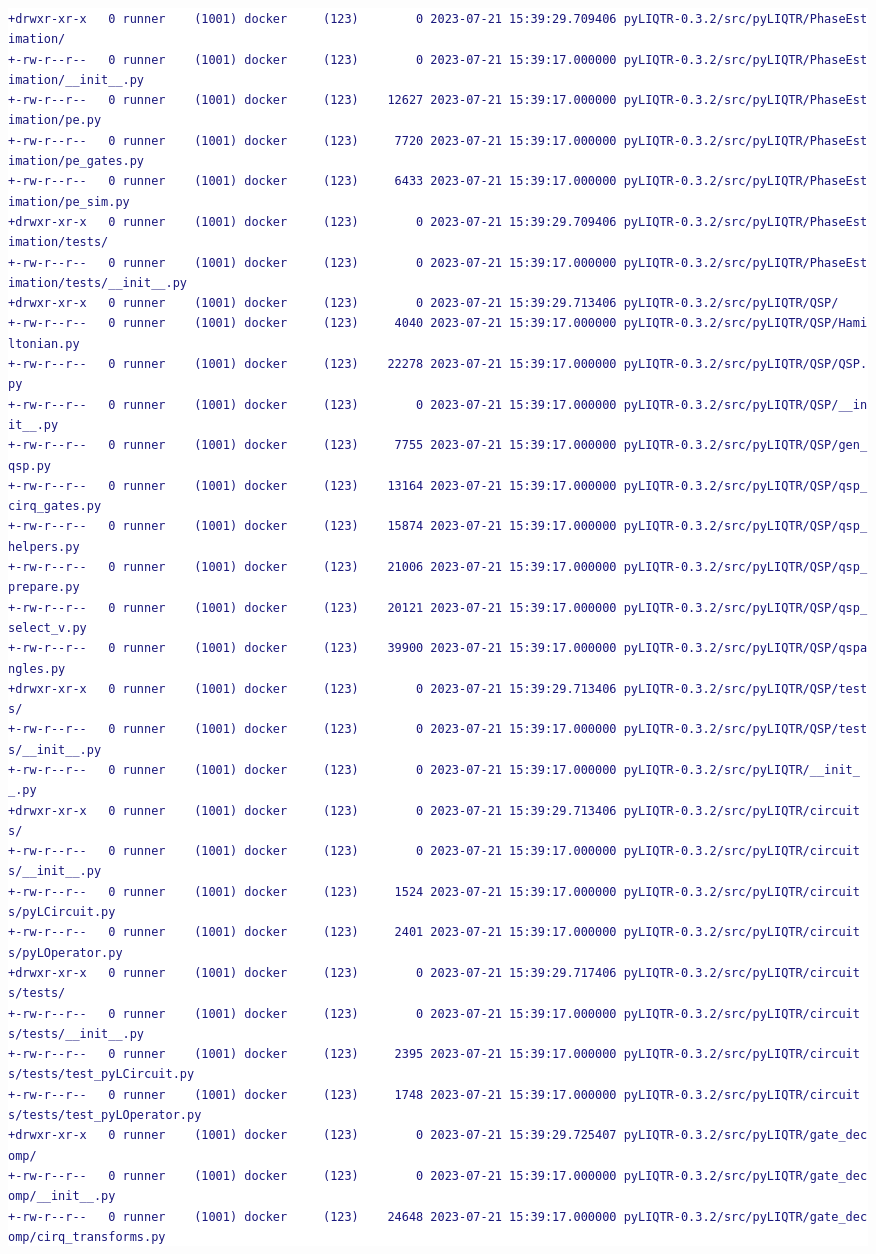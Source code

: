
 ```diff
+drwxr-xr-x   0 runner    (1001) docker     (123)        0 2023-07-21 15:39:29.709406 pyLIQTR-0.3.2/src/pyLIQTR/PhaseEstimation/
+-rw-r--r--   0 runner    (1001) docker     (123)        0 2023-07-21 15:39:17.000000 pyLIQTR-0.3.2/src/pyLIQTR/PhaseEstimation/__init__.py
+-rw-r--r--   0 runner    (1001) docker     (123)    12627 2023-07-21 15:39:17.000000 pyLIQTR-0.3.2/src/pyLIQTR/PhaseEstimation/pe.py
+-rw-r--r--   0 runner    (1001) docker     (123)     7720 2023-07-21 15:39:17.000000 pyLIQTR-0.3.2/src/pyLIQTR/PhaseEstimation/pe_gates.py
+-rw-r--r--   0 runner    (1001) docker     (123)     6433 2023-07-21 15:39:17.000000 pyLIQTR-0.3.2/src/pyLIQTR/PhaseEstimation/pe_sim.py
+drwxr-xr-x   0 runner    (1001) docker     (123)        0 2023-07-21 15:39:29.709406 pyLIQTR-0.3.2/src/pyLIQTR/PhaseEstimation/tests/
+-rw-r--r--   0 runner    (1001) docker     (123)        0 2023-07-21 15:39:17.000000 pyLIQTR-0.3.2/src/pyLIQTR/PhaseEstimation/tests/__init__.py
+drwxr-xr-x   0 runner    (1001) docker     (123)        0 2023-07-21 15:39:29.713406 pyLIQTR-0.3.2/src/pyLIQTR/QSP/
+-rw-r--r--   0 runner    (1001) docker     (123)     4040 2023-07-21 15:39:17.000000 pyLIQTR-0.3.2/src/pyLIQTR/QSP/Hamiltonian.py
+-rw-r--r--   0 runner    (1001) docker     (123)    22278 2023-07-21 15:39:17.000000 pyLIQTR-0.3.2/src/pyLIQTR/QSP/QSP.py
+-rw-r--r--   0 runner    (1001) docker     (123)        0 2023-07-21 15:39:17.000000 pyLIQTR-0.3.2/src/pyLIQTR/QSP/__init__.py
+-rw-r--r--   0 runner    (1001) docker     (123)     7755 2023-07-21 15:39:17.000000 pyLIQTR-0.3.2/src/pyLIQTR/QSP/gen_qsp.py
+-rw-r--r--   0 runner    (1001) docker     (123)    13164 2023-07-21 15:39:17.000000 pyLIQTR-0.3.2/src/pyLIQTR/QSP/qsp_cirq_gates.py
+-rw-r--r--   0 runner    (1001) docker     (123)    15874 2023-07-21 15:39:17.000000 pyLIQTR-0.3.2/src/pyLIQTR/QSP/qsp_helpers.py
+-rw-r--r--   0 runner    (1001) docker     (123)    21006 2023-07-21 15:39:17.000000 pyLIQTR-0.3.2/src/pyLIQTR/QSP/qsp_prepare.py
+-rw-r--r--   0 runner    (1001) docker     (123)    20121 2023-07-21 15:39:17.000000 pyLIQTR-0.3.2/src/pyLIQTR/QSP/qsp_select_v.py
+-rw-r--r--   0 runner    (1001) docker     (123)    39900 2023-07-21 15:39:17.000000 pyLIQTR-0.3.2/src/pyLIQTR/QSP/qspangles.py
+drwxr-xr-x   0 runner    (1001) docker     (123)        0 2023-07-21 15:39:29.713406 pyLIQTR-0.3.2/src/pyLIQTR/QSP/tests/
+-rw-r--r--   0 runner    (1001) docker     (123)        0 2023-07-21 15:39:17.000000 pyLIQTR-0.3.2/src/pyLIQTR/QSP/tests/__init__.py
+-rw-r--r--   0 runner    (1001) docker     (123)        0 2023-07-21 15:39:17.000000 pyLIQTR-0.3.2/src/pyLIQTR/__init__.py
+drwxr-xr-x   0 runner    (1001) docker     (123)        0 2023-07-21 15:39:29.713406 pyLIQTR-0.3.2/src/pyLIQTR/circuits/
+-rw-r--r--   0 runner    (1001) docker     (123)        0 2023-07-21 15:39:17.000000 pyLIQTR-0.3.2/src/pyLIQTR/circuits/__init__.py
+-rw-r--r--   0 runner    (1001) docker     (123)     1524 2023-07-21 15:39:17.000000 pyLIQTR-0.3.2/src/pyLIQTR/circuits/pyLCircuit.py
+-rw-r--r--   0 runner    (1001) docker     (123)     2401 2023-07-21 15:39:17.000000 pyLIQTR-0.3.2/src/pyLIQTR/circuits/pyLOperator.py
+drwxr-xr-x   0 runner    (1001) docker     (123)        0 2023-07-21 15:39:29.717406 pyLIQTR-0.3.2/src/pyLIQTR/circuits/tests/
+-rw-r--r--   0 runner    (1001) docker     (123)        0 2023-07-21 15:39:17.000000 pyLIQTR-0.3.2/src/pyLIQTR/circuits/tests/__init__.py
+-rw-r--r--   0 runner    (1001) docker     (123)     2395 2023-07-21 15:39:17.000000 pyLIQTR-0.3.2/src/pyLIQTR/circuits/tests/test_pyLCircuit.py
+-rw-r--r--   0 runner    (1001) docker     (123)     1748 2023-07-21 15:39:17.000000 pyLIQTR-0.3.2/src/pyLIQTR/circuits/tests/test_pyLOperator.py
+drwxr-xr-x   0 runner    (1001) docker     (123)        0 2023-07-21 15:39:29.725407 pyLIQTR-0.3.2/src/pyLIQTR/gate_decomp/
+-rw-r--r--   0 runner    (1001) docker     (123)        0 2023-07-21 15:39:17.000000 pyLIQTR-0.3.2/src/pyLIQTR/gate_decomp/__init__.py
+-rw-r--r--   0 runner    (1001) docker     (123)    24648 2023-07-21 15:39:17.000000 pyLIQTR-0.3.2/src/pyLIQTR/gate_decomp/cirq_transforms.py
```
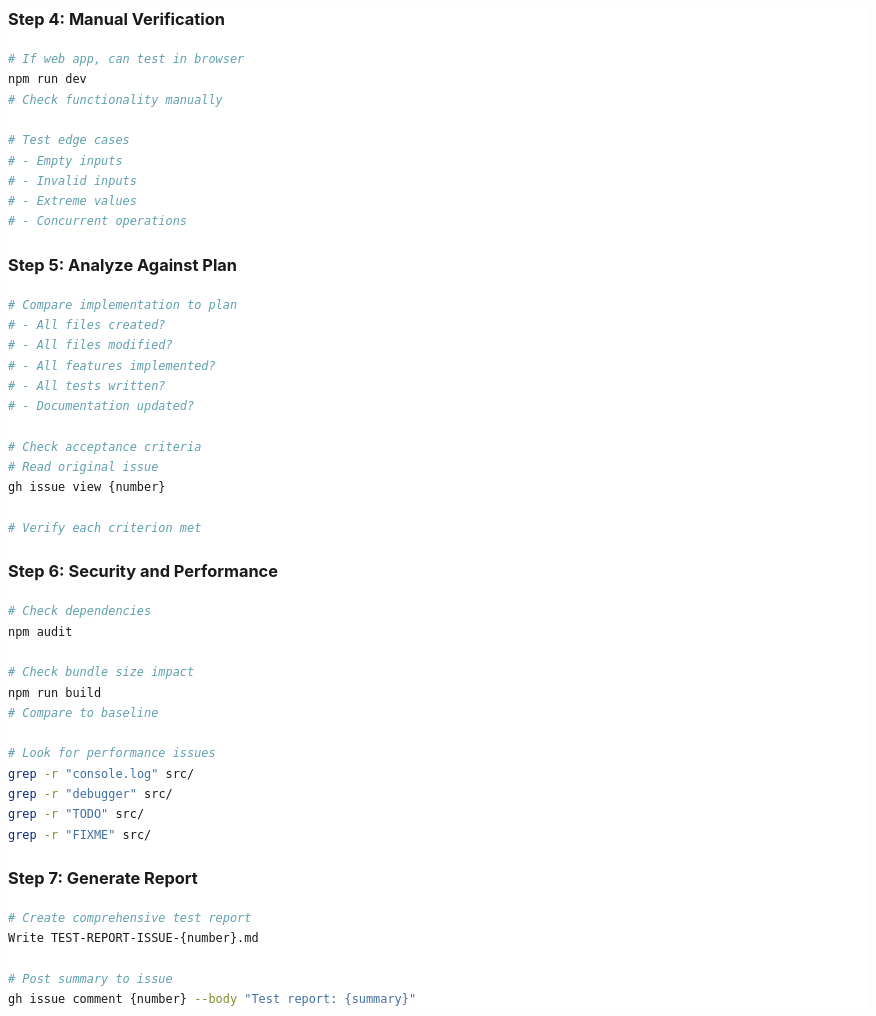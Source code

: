 ### Step 4: Manual Verification
```bash
# If web app, can test in browser
npm run dev
# Check functionality manually

# Test edge cases
# - Empty inputs
# - Invalid inputs
# - Extreme values
# - Concurrent operations
```

### Step 5: Analyze Against Plan
```bash
# Compare implementation to plan
# - All files created?
# - All files modified?
# - All features implemented?
# - All tests written?
# - Documentation updated?

# Check acceptance criteria
# Read original issue
gh issue view {number}

# Verify each criterion met
```

### Step 6: Security and Performance
```bash
# Check dependencies
npm audit

# Check bundle size impact
npm run build
# Compare to baseline

# Look for performance issues
grep -r "console.log" src/
grep -r "debugger" src/
grep -r "TODO" src/
grep -r "FIXME" src/
```

### Step 7: Generate Report
```bash
# Create comprehensive test report
Write TEST-REPORT-ISSUE-{number}.md

# Post summary to issue
gh issue comment {number} --body "Test report: {summary}"
```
::::::
ASSIGNMENT: Above are the records; return them exactly, minus the pictures.

RESPONSE TO THE TASK:
Source code

:
 ```diff
+drwxr-xr-x   0 runner    (1001) docker     (123)        0 2023-07-21 15:39:29.709406 pyLIQTR-0.3.2/src/pyLIQTR/PhaseEstimation/
+-rw-r--r--   0 runner    (1001) docker     (123)        0 2023-07-21 15:39:17.000000 pyLIQTR-0.3.2/src/pyLIQTR/PhaseEstimation/__init__.py
+-rw-r--r--   0 runner    (1001) docker     (123)    12627 2023-07-21 15:39:17.000000 pyLIQTR-0.3.2/src/pyLIQTR/PhaseEstimation/pe.py
+-rw-r--r--   0 runner    (1001) docker     (123)     7720 2023-07-21 15:39:17.000000 pyLIQTR-0.3.2/src/pyLIQTR/PhaseEstimation/pe_gates.py
+-rw-r--r--   0 runner    (1001) docker     (123)     6433 2023-07-21 15:39:17.000000 pyLIQTR-0.3.2/src/pyLIQTR/PhaseEstimation/pe_sim.py
+drwxr-xr-x   0 runner    (1001) docker     (123)        0 2023-07-21 15:39:29.709406 pyLIQTR-0.3.2/src/pyLIQTR/PhaseEstimation/tests/
+-rw-r--r--   0 runner    (1001) docker     (123)        0 2023-07-21 15:39:17.000000 pyLIQTR-0.3.2/src/pyLIQTR/PhaseEstimation/tests/__init__.py
+drwxr-xr-x   0 runner    (1001) docker     (123)        0 2023-07-21 15:39:29.713406 pyLIQTR-0.3.2/src/pyLIQTR/QSP/
+-rw-r--r--   0 runner    (1001) docker     (123)     4040 2023-07-21 15:39:17.000000 pyLIQTR-0.3.2/src/pyLIQTR/QSP/Hamiltonian.py
+-rw-r--r--   0 runner    (1001) docker     (123)    22278 2023-07-21 15:39:17.000000 pyLIQTR-0.3.2/src/pyLIQTR/QSP/QSP.py
+-rw-r--r--   0 runner    (1001) docker     (123)        0 2023-07-21 15:39:17.000000 pyLIQTR-0.3.2/src/pyLIQTR/QSP/__init__.py
+-rw-r--r--   0 runner    (1001) docker     (123)     7755 2023-07-21 15:39:17.000000 pyLIQTR-0.3.2/src/pyLIQTR/QSP/gen_qsp.py
+-rw-r--r--   0 runner    (1001) docker     (123)    13164 2023-07-21 15:39:17.000000 pyLIQTR-0.3.2/src/pyLIQTR/QSP/qsp_cirq_gates.py
+-rw-r--r--   0 runner    (1001) docker     (123)    15874 2023-07-21 15:39:17.000000 pyLIQTR-0.3.2/src/pyLIQTR/QSP/qsp_helpers.py
+-rw-r--r--   0 runner    (1001) docker     (123)    21006 2023-07-21 15:39:17.000000 pyLIQTR-0.3.2/src/pyLIQTR/QSP/qsp_prepare.py
+-rw-r--r--   0 runner    (1001) docker     (123)    20121 2023-07-21 15:39:17.000000 pyLIQTR-0.3.2/src/pyLIQTR/QSP/qsp_select_v.py
+-rw-r--r--   0 runner    (1001) docker     (123)    39900 2023-07-21 15:39:17.000000 pyLIQTR-0.3.2/src/pyLIQTR/QSP/qspangles.py
+drwxr-xr-x   0 runner    (1001) docker     (123)        0 2023-07-21 15:39:29.713406 pyLIQTR-0.3.2/src/pyLIQTR/QSP/tests/
+-rw-r--r--   0 runner    (1001) docker     (123)        0 2023-07-21 15:39:17.000000 pyLIQTR-0.3.2/src/pyLIQTR/QSP/tests/__init__.py
+-rw-r--r--   0 runner    (1001) docker     (123)        0 2023-07-21 15:39:17.000000 pyLIQTR-0.3.2/src/pyLIQTR/__init__.py
+drwxr-xr-x   0 runner    (1001) docker     (123)        0 2023-07-21 15:39:29.713406 pyLIQTR-0.3.2/src/pyLIQTR/circuits/
+-rw-r--r--   0 runner    (1001) docker     (123)        0 2023-07-21 15:39:17.000000 pyLIQTR-0.3.2/src/pyLIQTR/circuits/__init__.py
+-rw-r--r--   0 runner    (1001) docker     (123)     1524 2023-07-21 15:39:17.000000 pyLIQTR-0.3.2/src/pyLIQTR/circuits/pyLCircuit.py
+-rw-r--r--   0 runner    (1001) docker     (123)     2401 2023-07-21 15:39:17.000000 pyLIQTR-0.3.2/src/pyLIQTR/circuits/pyLOperator.py
+drwxr-xr-x   0 runner    (1001) docker     (123)        0 2023-07-21 15:39:29.717406 pyLIQTR-0.3.2/src/pyLIQTR/circuits/tests/
+-rw-r--r--   0 runner    (1001) docker     (123)        0 2023-07-21 15:39:17.000000 pyLIQTR-0.3.2/src/pyLIQTR/circuits/tests/__init__.py
+-rw-r--r--   0 runner    (1001) docker     (123)     2395 2023-07-21 15:39:17.000000 pyLIQTR-0.3.2/src/pyLIQTR/circuits/tests/test_pyLCircuit.py
+-rw-r--r--   0 runner    (1001) docker     (123)     1748 2023-07-21 15:39:17.000000 pyLIQTR-0.3.2/src/pyLIQTR/circuits/tests/test_pyLOperator.py
+drwxr-xr-x   0 runner    (1001) docker     (123)        0 2023-07-21 15:39:29.725407 pyLIQTR-0.3.2/src/pyLIQTR/gate_decomp/
+-rw-r--r--   0 runner    (1001) docker     (123)        0 2023-07-21 15:39:17.000000 pyLIQTR-0.3.2/src/pyLIQTR/gate_decomp/__init__.py
+-rw-r--r--   0 runner    (1001) docker     (123)    24648 2023-07-21 15:39:17.000000 pyLIQTR-0.3.2/src/pyLIQTR/gate_decomp/cirq_transforms.py
```
Source code

: ### Step 4: Manual Verification
```bash
# If web app, can test in browser
npm run dev
# Check functionality manually

# Test edge cases
# - Empty inputs
# - Invalid inputs
# - Extreme values
# - Concurrent operations
```

### Step 5: Analyze Against Plan
```bash
# Compare implementation to plan
# - All files created?
# - All files modified?
# - All features implemented?
# - All tests written?
# - Documentation updated?

# Check acceptance criteria
# Read original issue
gh issue view {number}

# Verify each criterion met
```

### Step 6: Security and Performance
```bash
# Check dependencies
npm audit

# Check bundle size impact
npm run build
# Compare to baseline

# Look for performance issues
grep -r "console.log" src/
grep -r "debugger" src/
grep -r "TODO" src/
grep -r "FIXME" src/
```

### Step 7: Generate Report
```bash
# Create comprehensive test report
Write TEST-REPORT-ISSUE-{number}.md

# Post summary to issue
gh issue comment {number} --body "Test report: {summary}"
```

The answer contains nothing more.